Data I and my colleagues collected for the National League of Cities shows that more than a decade after the Great Recession constant-dollar general fund revenues are only now beginning to reach the levels they enjoyed prior to 2007. By contrast, states' general funds, according to data from the National Association of State Budget Officers' Fiscal Survey of the States, rebounded to pre-recessionary levels by 2013. Almost exactly the same phenomenon was experienced by the federal government.
Why haven't the cities enjoyed the same kind of revival of their general funds as have the states and federal government? It's because cities' fiscal architecture is not well aligned with the underlying economy. For example, the more progressive nature of the federal income tax and the inclusion of capital gains as a taxable item in most states has meant that record-breaking stock markets have buoyed their general funds.
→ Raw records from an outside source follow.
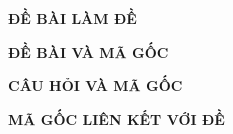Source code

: \documentclass[11pt]{article}
\begin{document}
\setlength{\baselineskip}{12truept}
\def\v#1{\overrightarrow{#1}} %
\renewcommand{\contentsname}{ }

\lamtieude
{}
\indebailoigiai
{}
\begin{center}
\textbf{ĐỀ BÀI LÀM ĐỀ}
\end{center}
\begin{enumerate}[]
 \end{enumerate}
\label{DebaiPage}

\newpage
\setcounter{page}{1}
\indebai
\lamtieude
\begin{center}
\textbf{ĐỀ BÀI VÀ MÃ GỐC}
\end{center}
\begin{enumerate}[]
\foreachproblem[bttracnghiem]{\item\causo[\textcolor{red}{\textbf{\thisproblemlabel}}]\thisproblem}
 \end{enumerate}
\label{magocPage}

\newpage
\thispagestyle{empty}
\lamtieude
\indebai
\begin{center}
\textbf{CÂU HỎI VÀ MÃ GỐC}
\end{center}
\begin{multicols}{3}
\begin{enumerate}[]
\foreachproblem[bttracnghiem]{\item\causo\textcolor{red}{\textbf{\thisproblemlabel}}}
 \end{enumerate}
\end{multicols}

\newpage
\thispagestyle{empty}
\lamtieude
\begin{center}
\textbf{MÃ GỐC LIÊN KẾT VỚI ĐỀ}
\end{center}
\begin{multicols}{3}
\tableofcontents[MÃ ĐỀ THI]
\end{multicols}
\end{document}
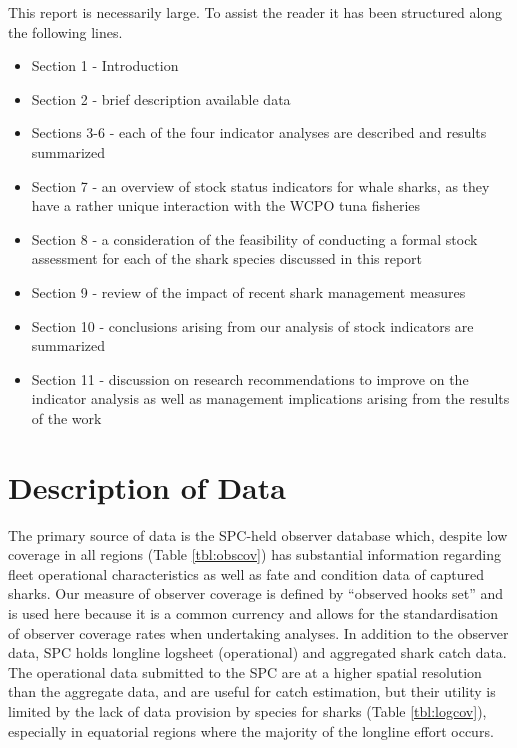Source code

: \documentclass[12pt]{SCreport}
\begin{document}
This report is necessarily large. To assist the reader it has been structured along the following lines.
\begin{itemize}
\item Section 1 - Introduction
\item Section 2 - brief description available data
\item Sections 3-6 - each of the four indicator analyses are described and results summarized
\item Section 7 - an overview of stock status indicators for whale sharks, as they have a rather unique interaction with the WCPO tuna fisheries
\item Section 8 - a consideration of the feasibility of conducting a formal stock assessment for each of the shark species discussed in this report
\item Section 9 - review of the impact of recent shark management measures
\item Section 10 - conclusions arising from our analysis of stock indicators are summarized
\item Section 11 - discussion on research recommendations to improve on the indicator analysis as well as management implications arising from the results of the work
\end{itemize}

\section{Description of Data}

The primary source of data is the SPC-held observer database which, despite low coverage in all regions (Table \ref{tbl:obscov}) has substantial information regarding fleet operational characteristics as well as fate and condition data of captured sharks. Our measure of observer coverage is defined by “observed hooks set” and is used here because it is a common currency and allows for the standardisation of observer coverage rates when undertaking analyses. In addition to the observer data, SPC holds longline logsheet (operational) and aggregated shark catch data. The operational data submitted to the SPC are at a higher spatial resolution than the aggregate data, and are useful for catch estimation, but their utility is limited by the lack of data provision by species for sharks (Table \ref{tbl:logcov}), especially in equatorial regions where the majority of the longline effort occurs. 
\end{document}
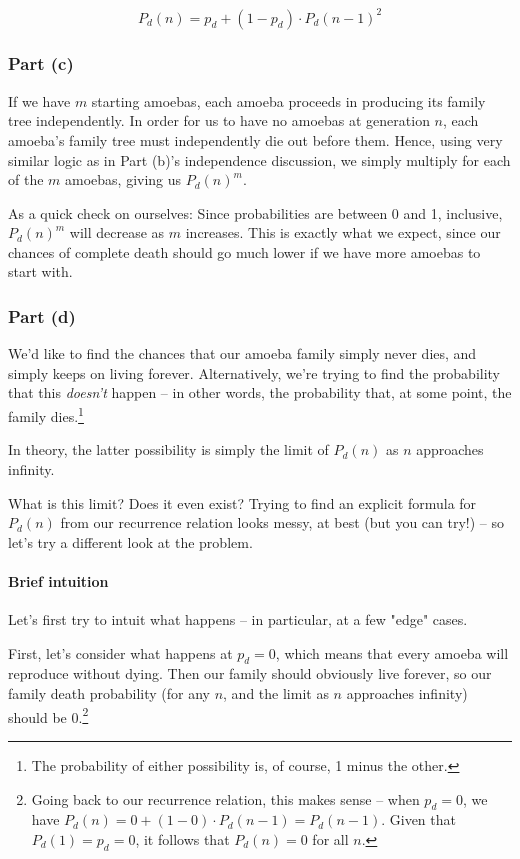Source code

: \begin{equation}
P_d(n) = p_d + (1-p_d) \cdot P_d(n-1)^2
\end{equation}


\subsubsection{Part (c)}

If we have $m$ starting amoebas, each amoeba proceeds in producing its family tree independently. In order for us to have no amoebas at generation $n$, each amoeba's family tree must independently die out before them. Hence, using very similar logic as in Part (b)'s independence discussion, we simply multiply for each of the $m$ amoebas, giving us $P_d(n)^m$. 

As a quick check on ourselves: Since probabilities are between 0 and 1, inclusive, $P_d(n)^m$ will decrease as $m$ increases. This is exactly what we expect, since our chances of complete death should go much lower if we have more amoebas to start with.


\subsubsection{Part (d)}

We'd like to find the chances that our amoeba family simply never dies, and simply keeps on living forever. Alternatively, we're trying to find the probability that this \emph{doesn't} happen -- in other words, the probability that, at some point, the family dies.\footnote{The probability of either possibility is, of course, 1 minus the other.}

In theory, the latter possibility is simply the limit of $P_d(n)$ as $n$ approaches infinity. 

What is this limit? Does it even exist? Trying to find an explicit formula for $P_d(n)$ from our recurrence relation looks messy, at best (but you can try!) -- so let's try a different look at the problem.


\paragraph{Brief intuition}

Let's first try to intuit what happens -- in particular, at a few "edge" cases.

First, let's consider what happens at $p_d = 0$, which means that every amoeba will reproduce without dying. Then our family should obviously live forever, so our family death probability (for any $n$, and the limit as $n$ approaches infinity) should be 0.\footnote{Going back to our recurrence relation, this makes sense -- when $p_d = 0$, we have $P_d(n) = 0 + (1 - 0) \cdot P_d(n-1) = P_d(n-1)$. Given that $P_d(1) = p_d = 0$, it follows that $P_d(n) = 0$ for all $n$.}

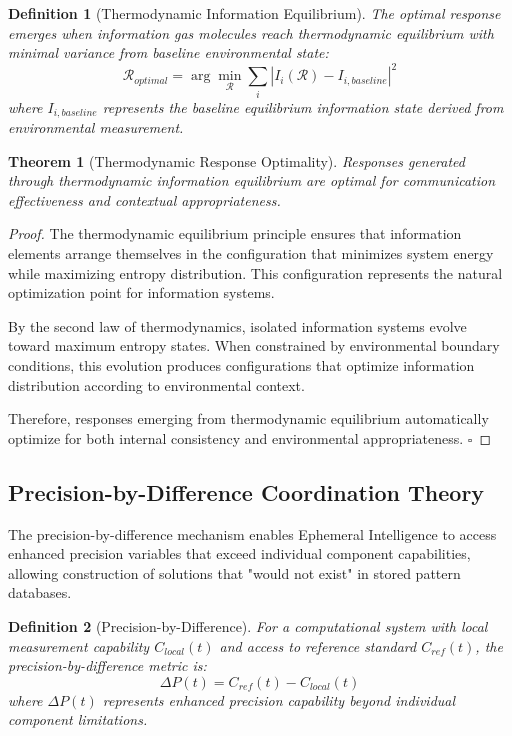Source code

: \documentclass[12pt,a4paper]{article}
\newtheorem{theorem}{Theorem}
\newtheorem{definition}{Definition}
\begin{document}
\begin{definition}[Thermodynamic Information Equilibrium]
The optimal response emerges when information gas molecules reach thermodynamic equilibrium with minimal variance from baseline environmental state:
\begin{equation}
\mathcal{R}_{optimal} = \arg\min_{\mathcal{R}} \sum_{i} |I_i(\mathcal{R}) - I_{i,baseline}|^2
\end{equation}
where $I_{i,baseline}$ represents the baseline equilibrium information state derived from environmental measurement.
\end{definition}

\begin{theorem}[Thermodynamic Response Optimality]
Responses generated through thermodynamic information equilibrium are optimal for communication effectiveness and contextual appropriateness.
\end{theorem}

\begin{proof}
The thermodynamic equilibrium principle ensures that information elements arrange themselves in the configuration that minimizes system energy while maximizing entropy distribution. This configuration represents the natural optimization point for information systems.

By the second law of thermodynamics, isolated information systems evolve toward maximum entropy states. When constrained by environmental boundary conditions, this evolution produces configurations that optimize information distribution according to environmental context.

Therefore, responses emerging from thermodynamic equilibrium automatically optimize for both internal consistency and environmental appropriateness. $\square$
\end{proof}

\subsection{Precision-by-Difference Coordination Theory}

The precision-by-difference mechanism enables Ephemeral Intelligence to access enhanced precision variables that exceed individual component capabilities, allowing construction of solutions that "would not exist" in stored pattern databases.

\begin{definition}[Precision-by-Difference]
For a computational system with local measurement capability $C_{local}(t)$ and access to reference standard $C_{ref}(t)$, the precision-by-difference metric is:
\begin{equation}
\Delta P(t) = C_{ref}(t) - C_{local}(t)
\end{equation}
where $\Delta P(t)$ represents enhanced precision capability beyond individual component limitations.
\end{definition}
\end{document}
Not so with cities.
Approximately three-fourths of total municipal revenues are raised directly by cities. Of that amount, approximately one-third is derived from the property tax. Sales taxes account for 18 percent and user charges contribute 37 percent. The remainder, or one-fourth of total municipal revenues, consists of transfers, mostly from state and federal governments, that are largely earmarked for specific programs.
New York City is the one significant exception among the nation's large cities. While it does have a property tax, like other municipalities, it also relies on a progressive income tax and a tax on capital gains.
Property taxes do not automatically respond to a booming stock market. On the positive side, they can remain stable even when the stock market tanks. But that's a story for another economic cycle.
The growth rate in property tax collections has slowed from consistently strong levels in the 1990s and 2000s to their more-modest growth levels of the 1980s and early 1990s. Property-value growth rates do not mirror the post-recessionary growth of the GDP.
Taxable sales, which are a revenue source for more than half of America's cities, have also been slow to respond to hearty economic times. This has been particularly true as the economy has shifted from one reliant on manufacturing to one in which services have been the great growth sector. But many services are not taxed, so much of that consumption part of the economy doesn't accrue to the cities' revenue streams. And until the Supreme Court's recent ruling, many e-market transactions and online catalog sales escaped city taxation as well.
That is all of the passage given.